O resultado final do processo é um exemplar engarrafado de produção limitada que, graças ao nível de acidez equilibrada com seus taninos suaves, assegura um potencial de conservação de 10 anos, enquanto para consumi-lo se recomenda uma temperatura de 16 °C. Possui cor violácea, matizes vermelhos, aroma de pimenta branca e frutas negras, combinados com canela e um toque herbáceo.
Efetivamente, na língua elamita, Tiraziš significa Shyraz, o nome de uma cidade situada no sudoeste do Irã que é a capital da província de Fars. Em algumas partes do mundo, o Syrah é conhecido como Shyraz e acredita-se que foi no antigo reino da Pérsia que essa cepa teve origem. Dalí se abastecia de vinho as regiões adjacentes durante a Antiguidade.
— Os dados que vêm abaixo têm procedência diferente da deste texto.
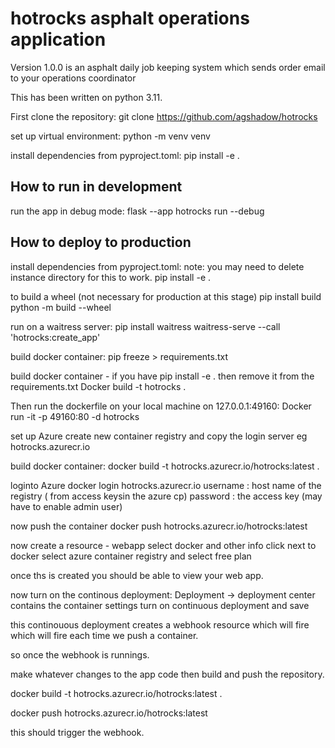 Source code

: # hotrocks asphalt operations application

Version 1.0.0 is an asphalt daily job keeping system which sends order email to your operations coordinator

This has been written on python 3.11.

First clone the repository:
git clone https://github.com/agshadow/hotrocks

set up virtual environment:
python -m venv venv

install dependencies from pyproject.toml:
pip install -e .

## How to run in development

run the app in debug mode:
flask --app hotrocks run --debug


## How to deploy to production

install dependencies from pyproject.toml:
note: you may need to delete instance directory for this to work.
pip install -e .

to build a wheel (not necessary for production at this stage)
pip install build
python -m build --wheel

run on a waitress server:
pip install waitress
waitress-serve --call 'hotrocks:create_app'


build docker container:
pip freeze > requirements.txt

build docker container - if you have pip install -e . then remove it from the requirements.txt
Docker build -t hotrocks .

Then run the dockerfile on your local machine on 127.0.0.1:49160:
Docker run -it -p 49160:80 -d hotrocks

set up Azure
create new container registry and copy the login server  eg  hotrocks.azurecr.io

build docker container:
docker build -t hotrocks.azurecr.io/hotrocks:latest .

loginto Azure
docker login hotrocks.azurecr.io
username : host name of the registry ( from access keysin the azure cp)
password : the access key  (may have to enable admin user)

now push the container
docker push hotrocks.azurecr.io/hotrocks:latest

now create a resource - webapp
select docker and other info
click next to docker
select azure container registry
and select free plan

once ths is created you should be able to view your web app.

now turn on the continous deployment:
Deployment -> deployment center contains the container settings
turn on continuous deployment and save

this continouous deployment creates a webhook resource which will fire which will fire each time we push a container.

so once the webhook is runnings.


make whatever changes to the app code then build and push the repository.



docker build -t hotrocks.azurecr.io/hotrocks:latest .

docker push hotrocks.azurecr.io/hotrocks:latest 

this should trigger the webhook.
Segundo a tradição ancestral, no palácio real daquela cidade histórica, onde habitava o soberano Djemchid junto ao seu harém, um jarrão com uvas foi esquecido pelos que manuseavam os víveres. Depois de algum tempo, um servidor palaciano o encontrou e dentro dele identificou um líquido nebuloso, borbulhante e de odor desconhecido. Intrigado, pendurou no recipiente de barro um aviso com a palavra "veneno" e o guardou.
Uma das esposas do rei, que se encontrava muito deprimida, um dia decidiu suicidar-se. Encontrou casualmente o tal "veneno" na dispensa e o ingeriu. Começou então a sentir um bem-estar inexplicável e correu feliz de volta ao palácio, cantando e dançando. O soberano ouviu falar da transformação inexplicável da concubina e consultou a corte sobre o ocorrido. Ao saber da origem da misteriosa euforia, o rei bebeu entusiasmado a poção desconhecida e experimentou os mesmos efeitos. Decretou por fim que aquelas uvas cultivadas fossem guardadas tal como se fizera naquele jarro de barro original, passando o apreciado licor a ser parte das mais caras tradições persas.
Conforme os historiadores e estudiosos do Evangelho, se de fato se bebeu vinho nas Bodas de Canaã e na Última Ceia, esse vinho era provavelmente um Tiraziš, muito típico na região do Oriente Médio.